* _Aim of the task_:
Go through the data below and return each line where the string "Uparrow" appears.

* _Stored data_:
++++
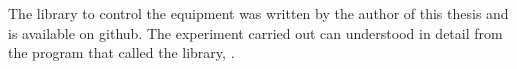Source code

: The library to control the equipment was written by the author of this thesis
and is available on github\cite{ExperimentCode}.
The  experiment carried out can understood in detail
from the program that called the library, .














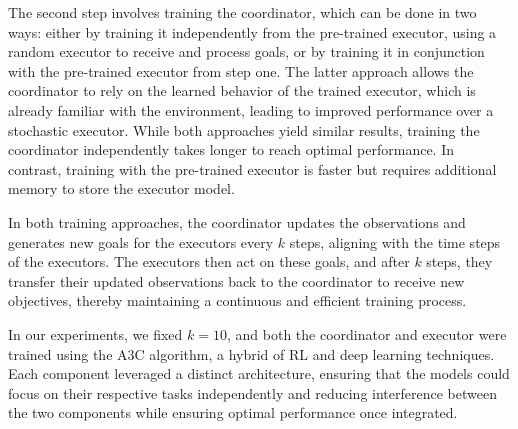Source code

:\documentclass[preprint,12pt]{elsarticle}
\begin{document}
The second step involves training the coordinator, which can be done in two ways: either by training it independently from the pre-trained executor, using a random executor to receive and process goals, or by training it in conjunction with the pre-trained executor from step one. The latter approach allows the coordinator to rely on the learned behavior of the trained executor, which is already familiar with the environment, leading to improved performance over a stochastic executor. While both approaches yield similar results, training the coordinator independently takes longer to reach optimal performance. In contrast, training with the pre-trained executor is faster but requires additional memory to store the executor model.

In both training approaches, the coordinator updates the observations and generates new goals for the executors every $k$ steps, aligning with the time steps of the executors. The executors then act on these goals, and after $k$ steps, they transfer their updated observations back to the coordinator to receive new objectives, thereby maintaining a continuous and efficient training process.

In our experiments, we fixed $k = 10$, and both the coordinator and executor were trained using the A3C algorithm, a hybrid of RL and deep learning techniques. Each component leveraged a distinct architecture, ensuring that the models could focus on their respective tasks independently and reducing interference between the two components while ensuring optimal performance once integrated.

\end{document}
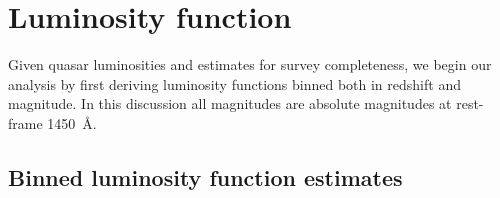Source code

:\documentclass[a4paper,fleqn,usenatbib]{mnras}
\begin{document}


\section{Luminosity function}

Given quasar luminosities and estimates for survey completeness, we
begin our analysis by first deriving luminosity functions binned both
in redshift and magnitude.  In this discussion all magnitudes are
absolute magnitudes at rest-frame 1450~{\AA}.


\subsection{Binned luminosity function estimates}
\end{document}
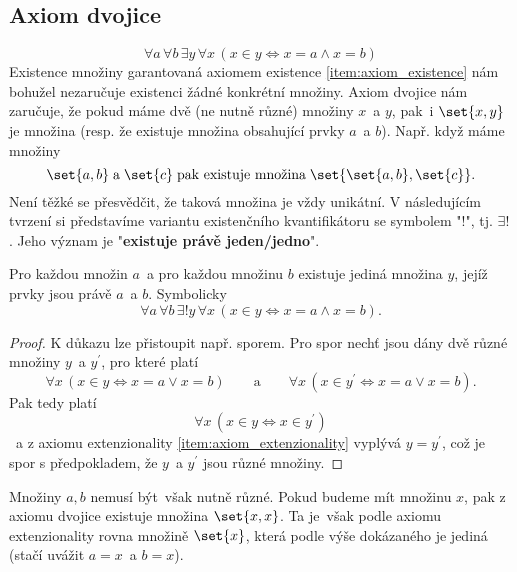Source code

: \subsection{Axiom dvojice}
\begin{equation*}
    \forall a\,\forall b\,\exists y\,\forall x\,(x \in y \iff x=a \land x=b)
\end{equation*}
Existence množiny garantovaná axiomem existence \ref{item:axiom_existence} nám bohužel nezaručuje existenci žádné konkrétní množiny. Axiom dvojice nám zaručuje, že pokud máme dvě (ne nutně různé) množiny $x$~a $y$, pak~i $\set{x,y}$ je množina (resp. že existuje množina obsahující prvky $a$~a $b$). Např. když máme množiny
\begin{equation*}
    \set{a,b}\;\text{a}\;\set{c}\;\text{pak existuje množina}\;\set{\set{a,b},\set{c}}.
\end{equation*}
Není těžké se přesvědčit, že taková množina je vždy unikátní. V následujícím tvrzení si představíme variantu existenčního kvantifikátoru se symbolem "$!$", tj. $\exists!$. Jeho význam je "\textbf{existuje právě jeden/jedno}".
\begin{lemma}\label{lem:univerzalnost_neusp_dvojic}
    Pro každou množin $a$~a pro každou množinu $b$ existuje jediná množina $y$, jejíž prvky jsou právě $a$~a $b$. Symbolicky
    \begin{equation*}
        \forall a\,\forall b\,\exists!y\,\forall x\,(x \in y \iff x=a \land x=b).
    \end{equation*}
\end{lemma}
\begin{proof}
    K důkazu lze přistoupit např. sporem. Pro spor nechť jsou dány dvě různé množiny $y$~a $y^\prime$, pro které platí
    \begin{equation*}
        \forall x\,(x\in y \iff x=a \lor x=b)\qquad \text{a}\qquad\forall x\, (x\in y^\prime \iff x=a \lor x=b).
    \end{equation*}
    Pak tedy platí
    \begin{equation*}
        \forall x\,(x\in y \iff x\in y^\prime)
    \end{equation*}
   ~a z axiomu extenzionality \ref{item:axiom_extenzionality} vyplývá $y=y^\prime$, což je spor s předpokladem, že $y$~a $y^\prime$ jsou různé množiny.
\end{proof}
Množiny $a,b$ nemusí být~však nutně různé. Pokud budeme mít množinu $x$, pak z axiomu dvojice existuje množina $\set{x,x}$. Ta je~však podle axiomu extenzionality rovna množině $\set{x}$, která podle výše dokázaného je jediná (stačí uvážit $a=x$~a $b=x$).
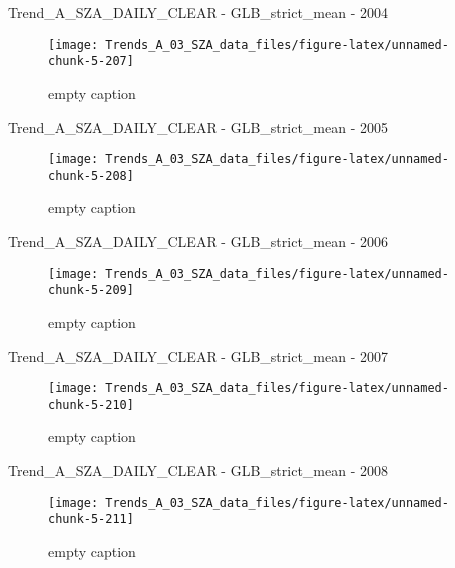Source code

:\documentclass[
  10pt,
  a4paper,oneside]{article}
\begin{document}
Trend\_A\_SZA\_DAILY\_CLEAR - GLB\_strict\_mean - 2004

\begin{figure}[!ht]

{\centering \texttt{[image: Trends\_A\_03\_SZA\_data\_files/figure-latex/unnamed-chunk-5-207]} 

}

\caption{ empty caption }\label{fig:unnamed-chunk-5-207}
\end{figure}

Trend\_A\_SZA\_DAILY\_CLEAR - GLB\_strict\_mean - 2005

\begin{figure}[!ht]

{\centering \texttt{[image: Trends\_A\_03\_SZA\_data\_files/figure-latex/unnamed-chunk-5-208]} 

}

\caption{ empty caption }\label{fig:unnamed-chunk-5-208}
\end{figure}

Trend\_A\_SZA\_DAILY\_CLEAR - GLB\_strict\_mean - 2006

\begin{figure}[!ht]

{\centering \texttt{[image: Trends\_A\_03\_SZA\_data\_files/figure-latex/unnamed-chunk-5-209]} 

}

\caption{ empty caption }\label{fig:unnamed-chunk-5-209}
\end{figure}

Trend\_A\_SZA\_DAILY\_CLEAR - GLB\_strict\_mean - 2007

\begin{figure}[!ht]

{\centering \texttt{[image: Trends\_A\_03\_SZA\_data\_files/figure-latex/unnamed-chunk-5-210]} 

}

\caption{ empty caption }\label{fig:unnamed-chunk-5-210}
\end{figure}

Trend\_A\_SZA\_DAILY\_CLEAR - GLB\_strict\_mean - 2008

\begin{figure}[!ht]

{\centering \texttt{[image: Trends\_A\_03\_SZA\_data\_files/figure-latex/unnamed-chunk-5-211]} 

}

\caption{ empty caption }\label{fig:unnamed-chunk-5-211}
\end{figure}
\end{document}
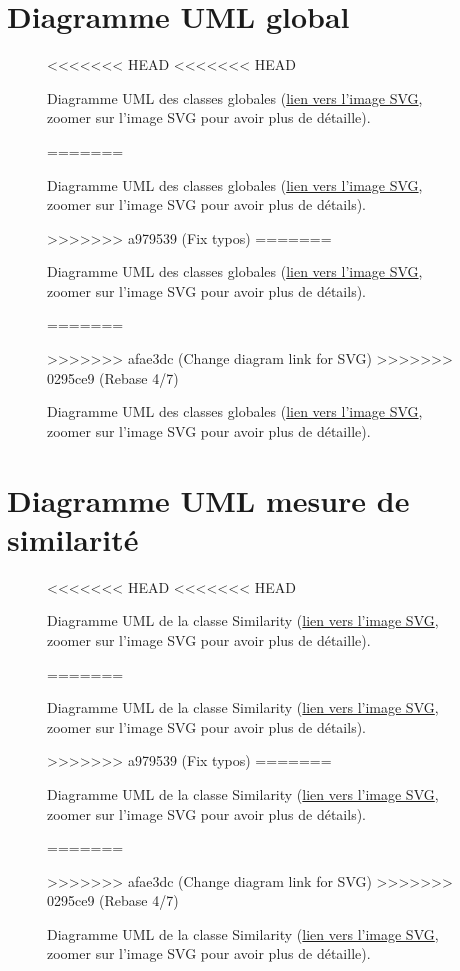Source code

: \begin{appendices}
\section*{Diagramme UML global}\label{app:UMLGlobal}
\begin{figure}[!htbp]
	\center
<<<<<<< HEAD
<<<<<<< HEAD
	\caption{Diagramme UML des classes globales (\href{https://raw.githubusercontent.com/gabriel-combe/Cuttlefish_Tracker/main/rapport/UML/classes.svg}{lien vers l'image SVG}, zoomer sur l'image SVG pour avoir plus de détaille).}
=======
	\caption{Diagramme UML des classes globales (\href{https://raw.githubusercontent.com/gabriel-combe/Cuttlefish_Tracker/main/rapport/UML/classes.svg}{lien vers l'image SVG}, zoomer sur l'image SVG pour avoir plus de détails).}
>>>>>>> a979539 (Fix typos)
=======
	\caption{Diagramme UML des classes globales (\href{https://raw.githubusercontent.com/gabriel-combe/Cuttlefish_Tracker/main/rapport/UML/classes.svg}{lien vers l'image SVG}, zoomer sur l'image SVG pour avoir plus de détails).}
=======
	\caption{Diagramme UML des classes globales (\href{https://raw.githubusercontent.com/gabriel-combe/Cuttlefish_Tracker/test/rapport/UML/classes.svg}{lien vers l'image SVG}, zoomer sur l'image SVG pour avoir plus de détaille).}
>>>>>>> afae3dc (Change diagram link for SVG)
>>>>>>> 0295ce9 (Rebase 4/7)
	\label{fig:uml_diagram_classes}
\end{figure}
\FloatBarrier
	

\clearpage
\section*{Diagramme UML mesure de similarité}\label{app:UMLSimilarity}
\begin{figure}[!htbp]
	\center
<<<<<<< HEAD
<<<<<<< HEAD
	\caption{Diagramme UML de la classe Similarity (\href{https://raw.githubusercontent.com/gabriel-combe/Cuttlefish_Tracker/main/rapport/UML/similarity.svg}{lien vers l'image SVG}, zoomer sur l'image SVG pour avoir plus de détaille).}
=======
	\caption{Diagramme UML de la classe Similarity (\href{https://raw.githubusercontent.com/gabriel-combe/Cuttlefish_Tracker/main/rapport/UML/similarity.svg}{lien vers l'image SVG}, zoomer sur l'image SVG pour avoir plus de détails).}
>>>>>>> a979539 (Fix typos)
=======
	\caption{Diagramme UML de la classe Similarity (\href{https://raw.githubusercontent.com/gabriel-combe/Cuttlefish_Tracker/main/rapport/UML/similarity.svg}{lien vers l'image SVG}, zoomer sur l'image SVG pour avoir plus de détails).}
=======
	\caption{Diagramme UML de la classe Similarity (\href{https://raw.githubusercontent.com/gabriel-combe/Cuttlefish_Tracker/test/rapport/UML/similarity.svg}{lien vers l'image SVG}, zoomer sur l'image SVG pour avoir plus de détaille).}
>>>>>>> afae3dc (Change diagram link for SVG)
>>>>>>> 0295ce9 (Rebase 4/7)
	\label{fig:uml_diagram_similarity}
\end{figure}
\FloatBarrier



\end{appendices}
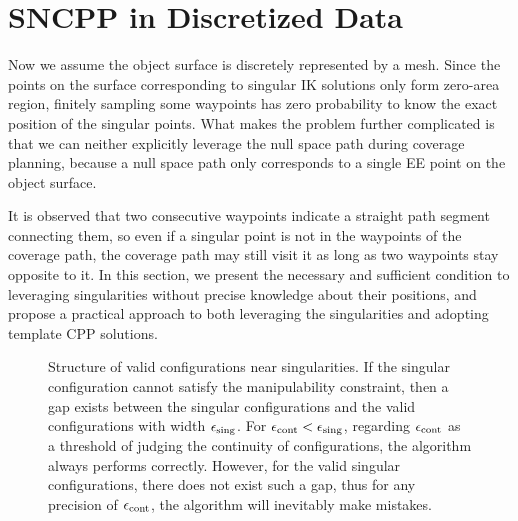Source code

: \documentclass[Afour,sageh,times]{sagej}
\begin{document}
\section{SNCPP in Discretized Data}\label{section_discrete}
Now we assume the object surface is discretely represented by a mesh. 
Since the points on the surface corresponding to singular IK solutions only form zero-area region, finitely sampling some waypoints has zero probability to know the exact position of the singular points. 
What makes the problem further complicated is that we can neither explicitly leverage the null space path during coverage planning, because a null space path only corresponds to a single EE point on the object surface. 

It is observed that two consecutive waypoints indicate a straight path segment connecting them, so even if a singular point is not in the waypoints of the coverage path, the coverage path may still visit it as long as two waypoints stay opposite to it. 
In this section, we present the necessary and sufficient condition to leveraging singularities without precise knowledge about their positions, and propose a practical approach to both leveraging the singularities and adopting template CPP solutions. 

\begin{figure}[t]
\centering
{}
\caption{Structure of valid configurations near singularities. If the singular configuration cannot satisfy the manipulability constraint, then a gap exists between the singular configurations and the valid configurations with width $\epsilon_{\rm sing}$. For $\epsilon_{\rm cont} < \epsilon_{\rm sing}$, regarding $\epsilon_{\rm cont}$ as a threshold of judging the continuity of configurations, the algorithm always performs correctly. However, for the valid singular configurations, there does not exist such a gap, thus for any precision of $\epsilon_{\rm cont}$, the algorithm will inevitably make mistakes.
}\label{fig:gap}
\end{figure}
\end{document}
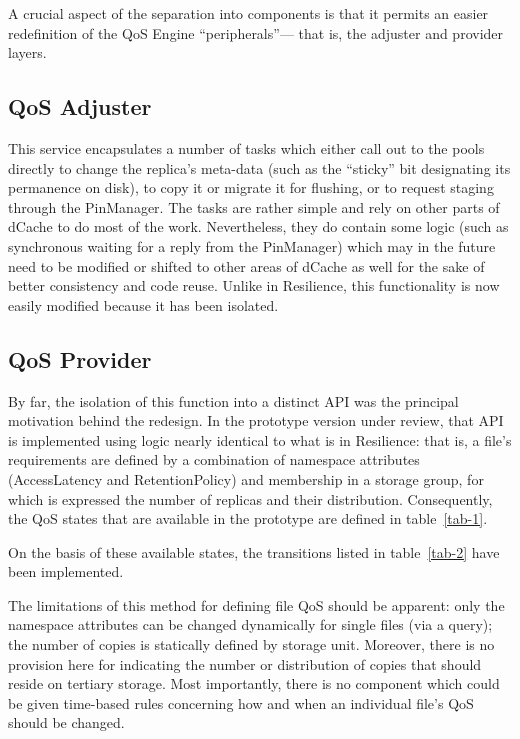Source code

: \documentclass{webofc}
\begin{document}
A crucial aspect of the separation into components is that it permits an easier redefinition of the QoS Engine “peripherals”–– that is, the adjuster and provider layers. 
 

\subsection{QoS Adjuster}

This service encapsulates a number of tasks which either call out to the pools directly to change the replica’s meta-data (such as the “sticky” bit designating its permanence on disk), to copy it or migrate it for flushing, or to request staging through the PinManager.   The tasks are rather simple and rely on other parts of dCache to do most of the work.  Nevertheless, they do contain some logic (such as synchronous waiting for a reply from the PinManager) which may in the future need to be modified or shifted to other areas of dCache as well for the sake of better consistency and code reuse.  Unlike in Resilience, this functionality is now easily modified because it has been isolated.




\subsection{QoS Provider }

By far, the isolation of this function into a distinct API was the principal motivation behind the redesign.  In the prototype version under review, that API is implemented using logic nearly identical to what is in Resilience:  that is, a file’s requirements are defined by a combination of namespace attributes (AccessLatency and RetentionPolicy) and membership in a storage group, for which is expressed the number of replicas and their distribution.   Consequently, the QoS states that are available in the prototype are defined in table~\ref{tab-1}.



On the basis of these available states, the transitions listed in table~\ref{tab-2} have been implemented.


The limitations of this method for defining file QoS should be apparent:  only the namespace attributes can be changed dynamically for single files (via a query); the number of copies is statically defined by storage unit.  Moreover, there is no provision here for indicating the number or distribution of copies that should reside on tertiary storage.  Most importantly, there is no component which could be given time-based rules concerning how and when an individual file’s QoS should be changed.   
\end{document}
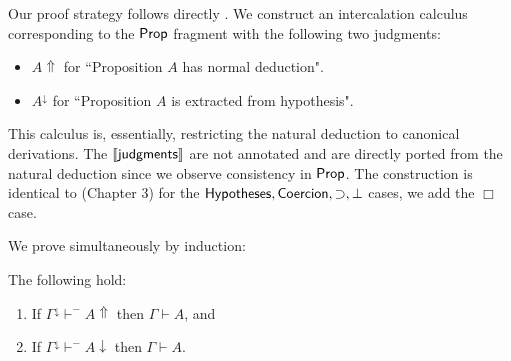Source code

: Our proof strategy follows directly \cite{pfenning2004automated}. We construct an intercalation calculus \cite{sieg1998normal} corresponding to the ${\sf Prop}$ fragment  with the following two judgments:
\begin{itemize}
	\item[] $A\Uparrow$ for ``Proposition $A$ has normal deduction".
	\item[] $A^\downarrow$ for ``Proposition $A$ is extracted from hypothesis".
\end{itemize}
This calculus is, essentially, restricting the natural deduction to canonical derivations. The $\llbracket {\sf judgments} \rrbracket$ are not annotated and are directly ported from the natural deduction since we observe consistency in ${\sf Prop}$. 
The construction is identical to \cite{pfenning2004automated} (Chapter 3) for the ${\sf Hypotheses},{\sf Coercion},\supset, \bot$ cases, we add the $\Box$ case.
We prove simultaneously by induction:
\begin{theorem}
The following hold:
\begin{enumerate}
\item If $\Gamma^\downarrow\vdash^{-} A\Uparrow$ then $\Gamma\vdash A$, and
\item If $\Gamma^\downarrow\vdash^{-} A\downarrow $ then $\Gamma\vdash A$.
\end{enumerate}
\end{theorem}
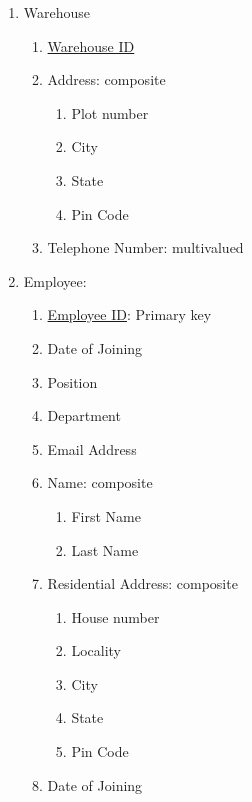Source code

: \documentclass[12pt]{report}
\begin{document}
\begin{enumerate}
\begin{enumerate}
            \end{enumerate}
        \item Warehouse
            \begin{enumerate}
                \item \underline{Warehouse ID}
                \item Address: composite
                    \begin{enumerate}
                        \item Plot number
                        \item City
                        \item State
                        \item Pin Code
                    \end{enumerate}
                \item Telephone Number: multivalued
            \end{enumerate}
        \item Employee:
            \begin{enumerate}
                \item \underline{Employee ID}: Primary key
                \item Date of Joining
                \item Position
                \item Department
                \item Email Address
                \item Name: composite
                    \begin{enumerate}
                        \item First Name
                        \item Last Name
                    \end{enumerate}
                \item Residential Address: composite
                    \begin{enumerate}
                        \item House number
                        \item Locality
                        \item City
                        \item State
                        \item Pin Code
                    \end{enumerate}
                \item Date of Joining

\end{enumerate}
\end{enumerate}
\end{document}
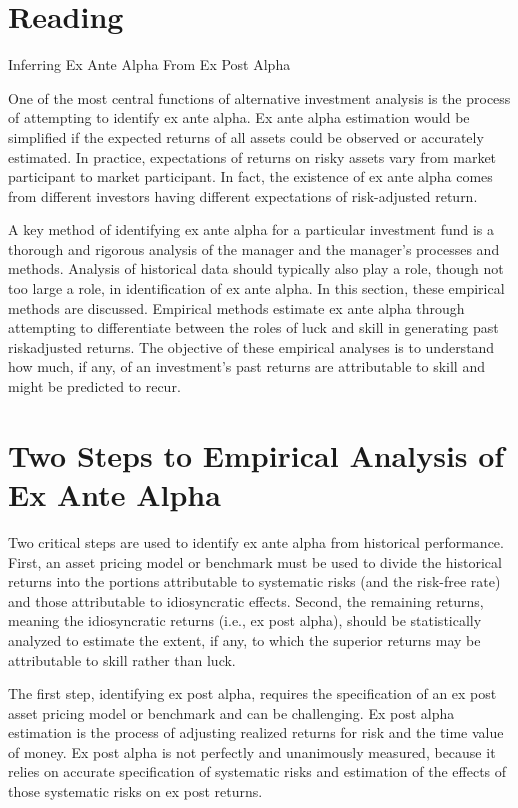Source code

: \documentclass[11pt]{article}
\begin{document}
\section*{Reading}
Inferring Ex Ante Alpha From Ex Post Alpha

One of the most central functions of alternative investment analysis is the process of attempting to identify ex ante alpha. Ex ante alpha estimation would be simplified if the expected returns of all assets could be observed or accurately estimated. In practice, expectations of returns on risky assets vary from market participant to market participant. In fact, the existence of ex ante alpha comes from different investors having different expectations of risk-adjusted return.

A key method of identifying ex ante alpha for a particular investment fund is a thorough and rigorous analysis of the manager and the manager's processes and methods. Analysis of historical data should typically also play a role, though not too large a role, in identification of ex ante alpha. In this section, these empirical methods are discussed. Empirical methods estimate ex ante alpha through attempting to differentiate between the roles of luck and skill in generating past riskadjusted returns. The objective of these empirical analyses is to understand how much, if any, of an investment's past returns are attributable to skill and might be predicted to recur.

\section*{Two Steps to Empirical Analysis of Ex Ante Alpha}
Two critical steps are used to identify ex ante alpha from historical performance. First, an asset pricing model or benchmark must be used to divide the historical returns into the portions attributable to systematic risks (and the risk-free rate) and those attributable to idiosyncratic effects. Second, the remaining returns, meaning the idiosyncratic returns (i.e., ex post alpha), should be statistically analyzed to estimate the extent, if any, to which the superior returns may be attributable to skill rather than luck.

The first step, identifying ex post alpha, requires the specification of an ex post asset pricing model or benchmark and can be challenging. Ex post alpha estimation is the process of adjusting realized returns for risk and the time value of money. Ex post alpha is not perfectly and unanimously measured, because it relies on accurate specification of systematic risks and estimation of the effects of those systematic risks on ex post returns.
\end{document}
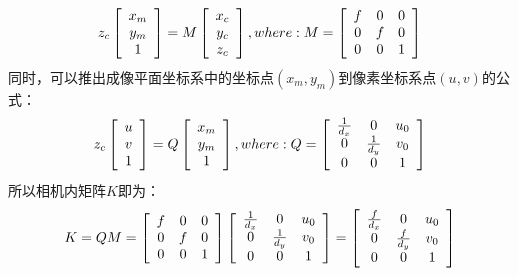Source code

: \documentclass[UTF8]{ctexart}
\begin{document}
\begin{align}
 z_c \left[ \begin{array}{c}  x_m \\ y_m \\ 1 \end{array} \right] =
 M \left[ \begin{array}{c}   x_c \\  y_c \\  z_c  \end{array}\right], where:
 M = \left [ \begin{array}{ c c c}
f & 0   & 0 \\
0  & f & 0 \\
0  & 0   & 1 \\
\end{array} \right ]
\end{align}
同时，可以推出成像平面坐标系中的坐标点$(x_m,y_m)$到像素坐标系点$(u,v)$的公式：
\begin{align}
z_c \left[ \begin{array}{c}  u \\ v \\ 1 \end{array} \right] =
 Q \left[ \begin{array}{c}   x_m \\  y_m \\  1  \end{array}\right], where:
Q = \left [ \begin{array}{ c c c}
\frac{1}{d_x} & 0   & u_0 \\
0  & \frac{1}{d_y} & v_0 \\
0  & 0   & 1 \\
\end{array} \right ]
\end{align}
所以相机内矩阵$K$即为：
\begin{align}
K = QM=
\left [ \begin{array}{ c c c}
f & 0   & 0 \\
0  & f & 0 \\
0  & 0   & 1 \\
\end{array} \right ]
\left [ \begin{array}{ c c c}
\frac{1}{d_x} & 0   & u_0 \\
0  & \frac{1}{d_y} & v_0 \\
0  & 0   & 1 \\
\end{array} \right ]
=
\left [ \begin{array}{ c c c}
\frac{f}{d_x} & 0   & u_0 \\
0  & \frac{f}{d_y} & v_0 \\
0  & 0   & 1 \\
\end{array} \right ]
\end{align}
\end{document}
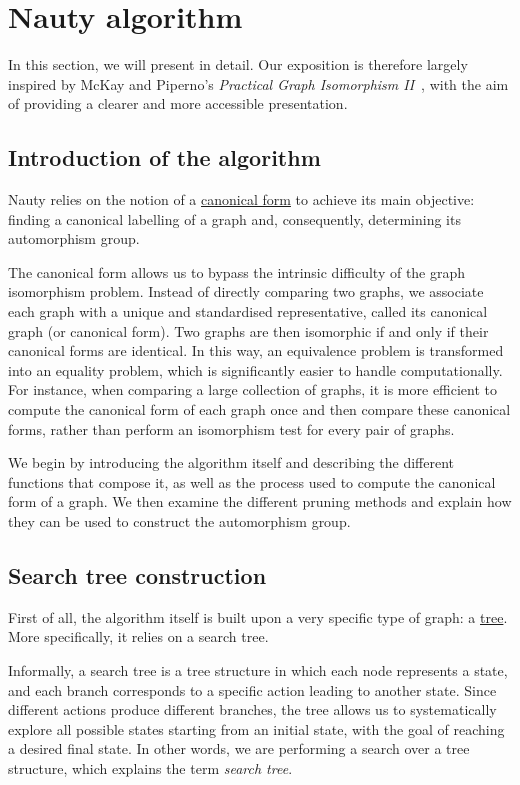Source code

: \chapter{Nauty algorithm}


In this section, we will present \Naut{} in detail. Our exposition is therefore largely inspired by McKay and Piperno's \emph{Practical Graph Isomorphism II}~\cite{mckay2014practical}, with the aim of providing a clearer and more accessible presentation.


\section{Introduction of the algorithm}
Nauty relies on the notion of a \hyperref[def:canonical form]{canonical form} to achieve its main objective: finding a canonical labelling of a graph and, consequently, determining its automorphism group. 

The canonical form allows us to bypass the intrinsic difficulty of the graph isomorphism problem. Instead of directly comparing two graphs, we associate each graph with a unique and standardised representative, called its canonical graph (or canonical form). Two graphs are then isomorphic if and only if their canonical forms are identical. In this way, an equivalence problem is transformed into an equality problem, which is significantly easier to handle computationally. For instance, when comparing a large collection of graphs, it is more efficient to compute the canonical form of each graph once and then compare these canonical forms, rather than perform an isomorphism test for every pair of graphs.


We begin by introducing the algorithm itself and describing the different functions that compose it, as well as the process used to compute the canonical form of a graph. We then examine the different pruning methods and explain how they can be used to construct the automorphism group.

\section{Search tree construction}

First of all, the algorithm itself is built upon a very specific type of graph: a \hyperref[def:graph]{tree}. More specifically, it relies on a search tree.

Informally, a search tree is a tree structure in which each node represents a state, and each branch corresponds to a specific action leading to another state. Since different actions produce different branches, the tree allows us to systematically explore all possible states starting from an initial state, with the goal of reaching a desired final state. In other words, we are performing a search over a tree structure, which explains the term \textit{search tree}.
++++
* _Output of the exercise_:
	\item[] $A\Uparrow$ for ``Proposition $A$ has normal deduction".
\item If $\Gamma^\downarrow\vdash^{-} A\Uparrow$ then $\Gamma\vdash A$, and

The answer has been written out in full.